# Mortgages



## bboyjihad (Aug 16, 2012)

Hi guys, My wife and I want to buy an apartment in Cairo and are curious about securing a mortgage. I am aware that Amlak and Tamweel offer mortages to foreigners but does anyone else know any other options for secuing a mortgage?

Personal info:
I am a British citizen.
My wife is an Egyptian citizen.
I have been living and working as a teacher in Egypt for 5 years and intend on remaining in Egypt indefinately.

Thanks for your help.


----------



## bboyjihad (Aug 16, 2012)

MassEgypt said:


> Lots of banks do offer tamweel aqqary. Depends on place and location. U can also get a personal loan and use it towards ur purchase.
> How much r u thinking of mortgaging?


Hi, I wanted to buy an apartment around 500000EGP and pay a 20% deposit 
(100000EGP). I tried some banks but they said they did not lend to foreigners. It's very frustrating as I can easily afford to pay monthly installments of between 8000-10000EGP/month so would pay off the mortgage in less than 5 years. But it's very difficult finding a bank/company that is willing to lend me the money. 

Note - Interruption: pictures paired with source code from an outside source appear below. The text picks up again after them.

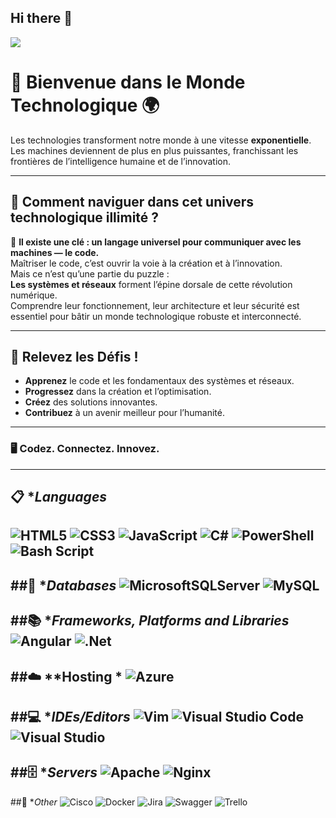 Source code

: ## Hi there 👋

 

<img align="center" src="https://github.com/user-attachments/assets/86a05c7b-4d7b-47c2-993a-850c01bd7200" >


 # 🌟 Bienvenue dans le Monde Technologique 🌍

Les technologies transforment notre monde à une vitesse **exponentielle**.  
Les machines deviennent de plus en plus puissantes, franchissant les frontières de l’intelligence humaine et de l’innovation.  

---

## 🎯 Comment naviguer dans cet univers technologique illimité ?

🔑 **Il existe une clé : un langage universel pour communiquer avec les machines — le code.**  
Maîtriser le code, c’est ouvrir la voie à la création et à l’innovation.  
Mais ce n’est qu’une partie du puzzle :  
**Les systèmes et réseaux** forment l’épine dorsale de cette révolution numérique.  
Comprendre leur fonctionnement, leur architecture et leur sécurité est essentiel pour bâtir un monde technologique robuste et interconnecté.  

---

## 🚀 Relevez les Défis !

- **Apprenez** le code et les fondamentaux des systèmes et réseaux.  
- **Progressez** dans la création et l’optimisation.  
- **Créez** des solutions innovantes.  
- **Contribuez** à un avenir meilleur pour l’humanité.

---

### 🖥️ **Codez. Connectez. Innovez.**
---
## 📋 **Languages*
![HTML5](https://img.shields.io/badge/html5-%23E34F26.svg?style=for-the-badge&logo=html5&logoColor=white) 	![CSS3](https://img.shields.io/badge/css3-%231572B6.svg?style=for-the-badge&logo=css3&logoColor=white) ![JavaScript](https://img.shields.io/badge/javascript-%23323330.svg?style=for-the-badge&logo=javascript&logoColor=%23F7DF1E) ![C#](https://img.shields.io/badge/c%23-%23239120.svg?style=for-the-badge&logo=csharp&logoColor=white)  ![PowerShell](https://img.shields.io/badge/PowerShell-%235391FE.svg?style=for-the-badge&logo=powershell&logoColor=white) ![Bash Script](https://img.shields.io/badge/bash_script-%23121011.svg?style=for-the-badge&logo=gnu-bash&logoColor=white)
---
##💾 **Databases*
![MicrosoftSQLServer](https://img.shields.io/badge/Microsoft%20SQL%20Server-CC2927?style=for-the-badge&logo=microsoft%20sql%20server&logoColor=white) ![MySQL](https://img.shields.io/badge/mysql-4479A1.svg?style=for-the-badge&logo=mysql&logoColor=white)
---
##📚 **Frameworks, Platforms and Libraries*
![Angular](https://img.shields.io/badge/angular-%23DD0031.svg?style=for-the-badge&logo=angular&logoColor=white) ![.Net](https://img.shields.io/badge/.NET-5C2D91?style=for-the-badge&logo=.net&logoColor=white)
---
##☁️ **Hosting *
![Azure](https://img.shields.io/badge/azure-%230072C6.svg?style=for-the-badge&logo=microsoftazure&logoColor=white)
---
##💻 **IDEs/Editors*
![Vim](https://img.shields.io/badge/VIM-%2311AB00.svg?style=for-the-badge&logo=vim&logoColor=white) ![Visual Studio Code](https://img.shields.io/badge/Visual%20Studio%20Code-0078d7.svg?style=for-the-badge&logo=visual-studio-code&logoColor=white) ![Visual Studio](https://img.shields.io/badge/Visual%20Studio-5C2D91.svg?style=for-the-badge&logo=visual-studio&logoColor=white)
---
##🗄️ **Servers*
![Apache](https://img.shields.io/badge/apache-%23D42029.svg?style=for-the-badge&logo=apache&logoColor=white) ![Nginx](https://img.shields.io/badge/nginx-%23009639.svg?style=for-the-badge&logo=nginx&logoColor=white)
---
##🥅 **Other*
![Cisco](https://img.shields.io/badge/cisco-%23049fd9.svg?style=for-the-badge&logo=cisco&logoColor=black) ![Docker](https://img.shields.io/badge/docker-%230db7ed.svg?style=for-the-badge&logo=docker&logoColor=white) ![Jira](https://img.shields.io/badge/jira-%230A0FFF.svg?style=for-the-badge&logo=jira&logoColor=white) ![Swagger](https://img.shields.io/badge/-Swagger-%23Clojure?style=for-the-badge&logo=swagger&logoColor=white) ![Trello](https://img.shields.io/badge/Trello-%23026AA7.svg?style=for-the-badge&logo=Trello&logoColor=white)



<!--
**meh-ka/meh-ka** is a ✨ _special_ ✨ repository because its `README.md` (this file) appears on your GitHub profile.

Here are some ideas to get you started:

- 🔭 I’m currently working on ...
- 🌱 I’m currently learning ...
- 👯 I’m looking to collaborate on ...
- 🤔 I’m looking for help with ...
- 💬 Ask me about ...
- 📫 How to reach me: ...
- 😄 Pronouns: ...
- ⚡ Fun fact: ...
-->
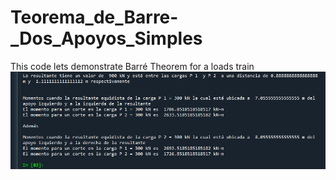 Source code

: # Teorema_de_Barre-_Dos_Apoyos_Simples
This code lets demonstrate Barré Theorem for a loads train
![Screenshot](Captura.PNG)
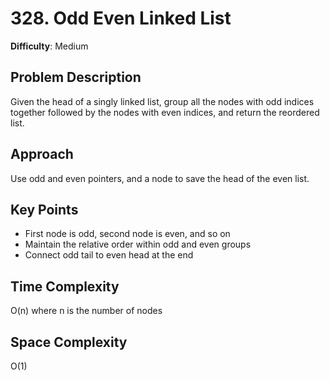 # 328. Odd Even Linked List

**Difficulty**: Medium

## Problem Description
Given the head of a singly linked list, group all the nodes with odd indices together followed by the nodes with even indices, and return the reordered list.

## Approach
Use odd and even pointers, and a node to save the head of the even list.

## Key Points
- First node is odd, second node is even, and so on
- Maintain the relative order within odd and even groups
- Connect odd tail to even head at the end

## Time Complexity
O(n) where n is the number of nodes

## Space Complexity
O(1) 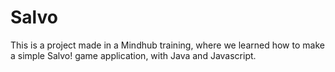 # Salvo

This is a project made in a Mindhub training, where we learned how to make a simple Salvo! game application, with Java and Javascript.
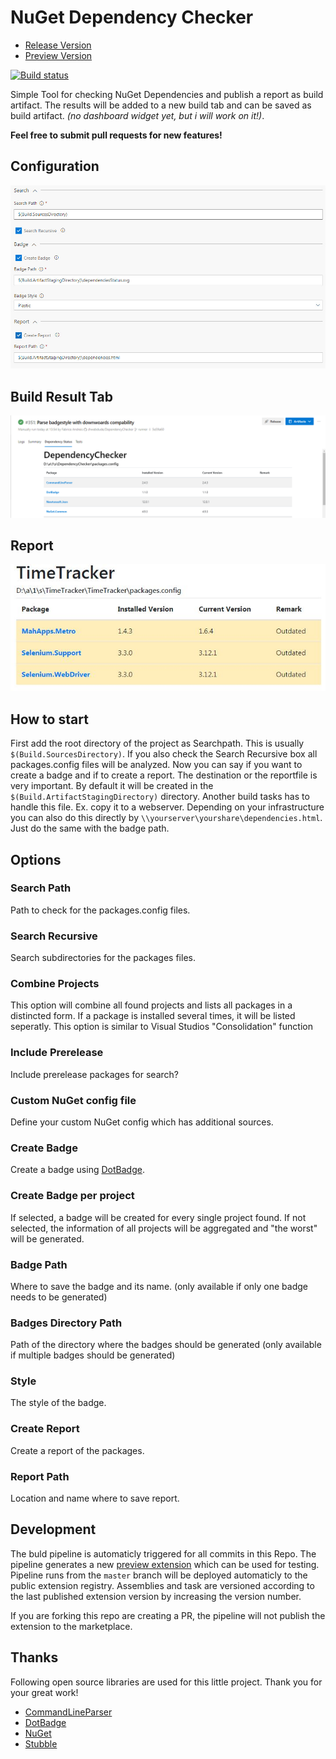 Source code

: # NuGet Dependency Checker

- [Release Version](https://marketplace.visualstudio.com/items?itemName=chwebdude.dependency-checker)
- [Preview Version](https://marketplace.visualstudio.com/items?itemName=chwebdude.a46650ae-fa0a-458f-8ca1-7ae59c43838d)

[![Build status](https://dev.azure.com/webdude/DependencyChecker/_apis/build/status/DependencyChecker)](https://dev.azure.com/webdude/DependencyChecker/_build/latest?definitionId=22)

Simple Tool for checking NuGet Dependencies and publish a report as build artifact. The results will be added to a new build tab and can be saved as build artifact. *(no dashboard widget yet, but i will work on it!)*.

**Feel free to submit pull requests for new features!**

## Configuration
![Overview](https://raw.githubusercontent.com/chwebdude/DependencyChecker/master/images/overview.jpg)

## Build Result Tab
![Build Result Tab](https://raw.githubusercontent.com/chwebdude/DependencyChecker/master/images/reportTab.png)

## Report
![Report](https://raw.githubusercontent.com/chwebdude/DependencyChecker/master/images/report.jpg)

## How to start

First add the root directory of the project as Searchpath. This is usually `$(Build.SourcesDirectory)`. If you also check the Search Recursive box all packages.config files will be analyzed.
Now you can say if you want to create a badge and if to create a report. The destination or the reportfile is very important. By default it will be created in the `$(Build.ArtifactStagingDirectory)` directory. Another build tasks has to handle this file. Ex. copy it to a webserver. Depending on your infrastructure you can also do this directly by `\\yourserver\yourshare\dependencies.html`. Just do the same with the badge path.

## Options

### Search Path
Path to check for the packages.config files.

### Search Recursive
Search subdirectories for the packages files.

### Combine Projects
This option will combine all found projects and lists all packages in a distincted form. If a package is installed several times, it will be listed seperatly. This option is similar to Visual Studios "Consolidation" function

### Include Prerelease
Include prerelease packages for search?

### Custom NuGet config file
Define your custom NuGet config which has additional sources.

### Create Badge
Create a badge using [DotBadge](https://github.com/rebornix/DotBadge).

### Create Badge per project
If selected, a badge will be created for every single project found. If not selected, the information of all projects will be aggregated and "the worst" will be generated.

### Badge Path
Where to save the badge and its name. (only available if only one badge needs to be generated)

### Badges Directory Path
Path of the directory where the badges should be generated (only available if multiple badges should be generated)

### Style
The style of the badge.

### Create Report
Create a report of the packages.

### Report Path
Location and name where to save report.

## Development

The buld pipeline is automaticly triggered for all commits in this Repo. The pipeline generates a new [preview extension](https://marketplace.visualstudio.com/items?itemName=chwebdude.a46650ae-fa0a-458f-8ca1-7ae59c43838d) which can be used for testing.
Pipeline runs from the `master` branch will be deployed automaticly to the public extension registry. 
Assemblies and task are versioned according to the last published extension version by increasing the version number.

If you are forking this repo are creating a PR, the pipeline will not publish the extension to the marketplace.

## Thanks
Following open source libraries are used for this little project. Thank you for your great work!
* [CommandLineParser](https://github.com/commandlineparser/commandline)
* [DotBadge](https://github.com/rebornix/DotBadge)
* [NuGet](https://github.com/NuGet/Home)
* [Stubble](https://github.com/stubbleorg/stubble)
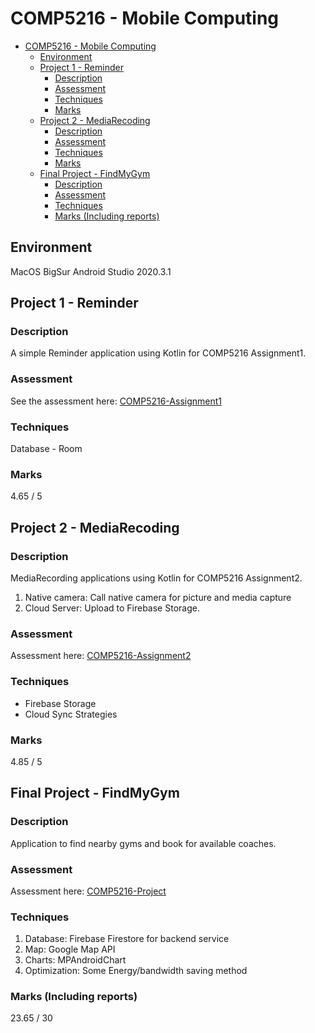 # COMP5216 - Mobile Computing
- [COMP5216 - Mobile Computing](#comp5216---mobile-computing)
  - [Environment](#environment)
  - [Project 1 - Reminder](#project-1---reminder)
    - [Description](#description)
    - [Assessment](#assessment)
    - [Techniques](#techniques)
    - [Marks](#marks)
  - [Project 2 - MediaRecoding](#project-2---mediarecoding)
    - [Description](#description-1)
    - [Assessment](#assessment-1)
    - [Techniques](#techniques-1)
    - [Marks](#marks-1)
  - [Final Project - FindMyGym](#final-project---findmygym)
    - [Description](#description-2)
    - [Assessment](#assessment-2)
    - [Techniques](#techniques-2)
    - [Marks (Including reports)](#marks-including-reports)

## Environment
MacOS BigSur
Android Studio 2020.3.1

## Project 1 - Reminder 
### Description  
A simple Reminder application using Kotlin for COMP5216 Assignment1.
### Assessment
See the assessment here: [COMP5216-Assignment1](Documents/Assignment%201.pdf)  
### Techniques
Database - Room  
### Marks
4.65 / 5

## Project 2 - MediaRecoding
### Description
MediaRecording applications using Kotlin for COMP5216 Assignment2.  
1. Native camera: Call native camera for picture and media capture
2. Cloud Server: Upload to Firebase Storage.
### Assessment
Assessment here: [COMP5216-Assignment2](Documents/Assignment%202.pdf)
### Techniques
- Firebase Storage
- Cloud Sync Strategies
### Marks
4.85 / 5

## Final Project - FindMyGym
### Description
Application to find nearby gyms and book for available coaches.
### Assessment
Assessment here: [COMP5216-Project](Documents/COMP5216_Project_Assignment_S2_2021.pdf)
### Techniques
1. Database: Firebase Firestore for backend service
2. Map: Google Map API
3. Charts: MPAndroidChart
4. Optimization: Some Energy/bandwidth saving method
### Marks (Including reports)
23.65 / 30   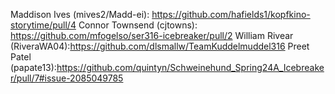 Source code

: Maddison Ives (mives2/Madd-ei): https://github.com/hafields1/kopfkino-storytime/pull/4
Connor Townsend (cjtowns): https://github.com/mfogelso/ser316-icebreaker/pull/2
William Rivear (RiveraWA04):https://github.com/dlsmallw/TeamKuddelmuddel316
Preet Patel (papate13):https://github.com/quintyn/Schweinehund_Spring24A_Icebreaker/pull/7#issue-2085049785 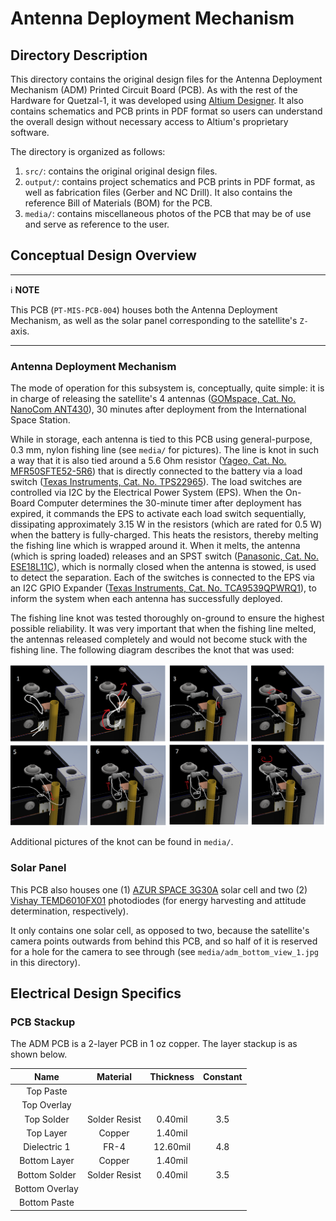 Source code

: # Antenna Deployment Mechanism #

## Directory Description

This directory contains the original design files for the Antenna Deployment Mechanism (ADM) Printed Circuit Board (PCB). As with the rest of the Hardware for Quetzal-1, it was developed using [Altium Designer](https://www.altium.com/). It also contains schematics and PCB prints in PDF format so users can understand the overall design without necessary access to Altium's proprietary software.

The directory is organized as follows:

1. `src/`: contains the original original design files.
2. `output/`: contains project schematics and PCB prints in PDF format, as well as fabrication files (Gerber and NC Drill). It also contains the reference Bill of Materials (BOM) for the PCB.
3. `media/`: contains miscellaneous photos of the PCB that may be of use and serve as reference to the user.

## Conceptual Design Overview

---
:information_source: **NOTE**

This PCB (`PT-MIS-PCB-004`) houses both the Antenna Deployment Mechanism, as well as the solar panel corresponding to the satellite's `Z-` axis.

---

### Antenna Deployment Mechanism

The mode of operation for this subsystem is, conceptually, quite simple: it is in charge of releasing the satellite's 4 antennas ([GOMspace, Cat. No. NanoCom ANT430](https://gomspace.com/shop/subsystems/communication-systems/nanocom-ant430.aspx)), 30 minutes after deployment from the International Space Station.

While in storage, each antenna is tied to this PCB using general-purpose, 0.3 mm, nylon fishing line (see `media/` for pictures). The line is knot in such a way that it is also tied around a 5.6 Ohm resistor ([Yageo, Cat. No. MFR50SFTE52-5R6](https://www.digikey.com/es/products/detail/yageo/MFR50SFTE52-5R6/9151636)) that is directly connected to the battery via a load switch ([Texas Instruments, Cat. No. TPS22965](https://www.ti.com/product/TPS22965)). The load switches are controlled via I2C by the Electrical Power System (EPS). When the On-Board Computer determines the 30-minute timer after deployment has expired, it commands the EPS to activate each load switch sequentially, dissipating approximately 3.15 W in the resistors (which are rated for 0.5 W) when the battery is fully-charged. This heats the resistors, thereby melting the fishing line which is wrapped around it. When it melts, the antenna (which is spring loaded) releases and an SPST switch ([Panasonic, Cat. No. ESE18L11C](https://na.industrial.panasonic.com/products/electromechanical/switches/lineup/detector-switches/series/28913/model/28919)), which is normally closed when the antenna is stowed, is used to detect the separation. Each of the switches is connected to the EPS via an I2C GPIO Expander ([Texas Instruments, Cat. No. TCA9539QPWRQ1](https://www.ti.com/product/TCA9539-Q1/part-details/TCA9539QPWRQ1)), to inform the system when each antenna has successfully deployed.

The fishing line knot was tested thoroughly on-ground to ensure the highest possible reliability. It was very important that when the fishing line melted, the antennas released completely and would not become stuck with the fishing line. The following diagram describes the knot that was used:

![knot-step-by-step-diagram](./media/knot_step_by_step_diagram.png?raw=true "Antenna Knot Diagram")

Additional pictures of the knot can be found in `media/`.

### Solar Panel

This PCB also houses one (1) [AZUR SPACE 3G30A](http://www.azurspace.com/images/products/0003401-01-01_DB_3G30A.pdf) solar cell and two (2) [Vishay TEMD6010FX01](https://www.vishay.com/en/product/81308/) photodiodes (for energy harvesting and attitude determination, respectively).

It only contains one solar cell, as opposed to two, because the satellite's camera points outwards from behind this PCB, and so half of it is reserved for a hole for the camera to see through (see `media/adm_bottom_view_1.jpg` in this directory).

## Electrical Design Specifics

### PCB Stackup

The ADM PCB is a 2-layer PCB in 1 oz copper. The layer stackup is as shown below.

|      Name      |    Material   | Thickness | Constant |
|:--------------:|:-------------:|:---------:|:--------:|
| Top Paste      |               |           |          |
| Top Overlay    |               |           |          |
| Top Solder     | Solder Resist |   0.40mil | 3.5      |
| Top Layer      | Copper        |   1.40mil |          |
| Dielectric 1   | FR-4          |  12.60mil | 4.8      |
| Bottom Layer   | Copper        |   1.40mil |          |
| Bottom Solder  | Solder Resist |   0.40mil | 3.5      |
| Bottom Overlay |               |           |          |
| Bottom Paste   |               |           |          |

What do you mean by tamweel aqqary? Also, what would you recommend is my best option considering I have 100000EGP deposit and can pay 8000-10000EGP/month?

Thanks for the advice, much appreciated.


----------



## bboyjihad (Aug 16, 2012)

Sorry I forgot to mention, I live in Al Rehab City in New Cairo and intend on purchasing property in the New Cairo area, preferably in a compound.


----------



## bboyjihad (Aug 16, 2012)

My wife does work but her salary is significantly lower and would not be enough to secure a mortgage loan. If the loan was in her name would the banks take my salary into consideration? I thought they would only look at her salary? 

We looked at rehab and madinaty compounds who offer instalments but it would work out that we would pay 800,000 EGP for a 100m2 apartment which is ludacris. It would be much better if we could secure a cash loan and buy an apartment cash from someone who is moving out, we would save alot of money and could also move in straight away (I would then get a housing allowance from my school) whereas with rehab and madinaty, we cannot take the keys for 4 years.


----------



## bboyjihad (Aug 16, 2012)

I did ask in 2 banks, NSGB and Citibank but they said no :-( but i will try the others, you never know.
Regarding area, my wife and I don't really want to move out of New Cairo. The main reasons are firstly, we only have 1 car and I work in Rehab so at the moment i can walk to work and my wife can have the car. Also, we're planning on having kids soon insha'Allah and we would like them to grow up in rehab-like areas if u get what i mean, more green, security, close to school, etc. I know I will end up paying more for this luxury but it's really important to us. 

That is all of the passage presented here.